| Supplied data |
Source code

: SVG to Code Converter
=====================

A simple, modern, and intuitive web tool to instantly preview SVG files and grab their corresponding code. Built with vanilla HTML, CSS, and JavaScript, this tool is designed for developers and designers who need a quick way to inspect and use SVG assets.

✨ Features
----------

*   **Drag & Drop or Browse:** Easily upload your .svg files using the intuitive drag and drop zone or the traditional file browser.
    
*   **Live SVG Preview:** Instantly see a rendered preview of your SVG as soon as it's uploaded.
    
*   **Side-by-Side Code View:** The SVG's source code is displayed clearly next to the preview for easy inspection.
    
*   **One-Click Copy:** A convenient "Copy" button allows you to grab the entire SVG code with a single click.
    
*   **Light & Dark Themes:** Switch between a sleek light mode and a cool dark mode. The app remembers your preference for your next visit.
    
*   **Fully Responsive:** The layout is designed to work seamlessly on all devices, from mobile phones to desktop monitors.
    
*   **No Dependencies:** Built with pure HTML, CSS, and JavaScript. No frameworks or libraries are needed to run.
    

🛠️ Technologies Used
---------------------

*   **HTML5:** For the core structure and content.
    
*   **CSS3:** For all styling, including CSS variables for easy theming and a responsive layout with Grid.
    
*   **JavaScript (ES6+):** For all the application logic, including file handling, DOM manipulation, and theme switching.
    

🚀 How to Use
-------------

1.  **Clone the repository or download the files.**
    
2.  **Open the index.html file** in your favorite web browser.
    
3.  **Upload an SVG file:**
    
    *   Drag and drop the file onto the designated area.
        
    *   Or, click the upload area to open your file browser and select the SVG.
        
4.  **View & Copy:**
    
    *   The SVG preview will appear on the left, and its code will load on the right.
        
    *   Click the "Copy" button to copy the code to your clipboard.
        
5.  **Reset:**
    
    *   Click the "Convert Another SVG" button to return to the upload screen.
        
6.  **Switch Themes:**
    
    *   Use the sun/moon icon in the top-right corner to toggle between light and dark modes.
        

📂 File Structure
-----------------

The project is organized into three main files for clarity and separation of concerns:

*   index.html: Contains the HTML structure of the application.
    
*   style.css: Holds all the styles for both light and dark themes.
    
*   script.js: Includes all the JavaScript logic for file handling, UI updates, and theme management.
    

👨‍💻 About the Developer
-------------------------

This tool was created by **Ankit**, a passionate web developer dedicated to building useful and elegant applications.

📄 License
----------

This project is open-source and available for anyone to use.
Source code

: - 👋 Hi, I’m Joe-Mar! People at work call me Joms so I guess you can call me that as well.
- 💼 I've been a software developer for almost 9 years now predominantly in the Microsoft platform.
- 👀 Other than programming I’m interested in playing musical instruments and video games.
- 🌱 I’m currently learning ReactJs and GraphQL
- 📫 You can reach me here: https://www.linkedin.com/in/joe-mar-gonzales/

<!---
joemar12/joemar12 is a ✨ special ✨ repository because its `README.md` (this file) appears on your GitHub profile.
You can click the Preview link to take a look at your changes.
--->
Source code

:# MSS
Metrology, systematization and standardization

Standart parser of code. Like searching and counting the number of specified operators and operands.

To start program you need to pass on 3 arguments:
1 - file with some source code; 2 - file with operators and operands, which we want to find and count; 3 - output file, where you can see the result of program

| Task prompt |
Please give back exactly the lines of the listing above that run from the one containing "needed to run." through the one containing "structure and content.", and only those.

| Your response |
*   **No Dependencies:** Built with pure HTML, CSS, and JavaScript. No frameworks or libraries are needed to run.
    

🛠️ Technologies Used
---------------------

*   **HTML5:** For the core structure and content.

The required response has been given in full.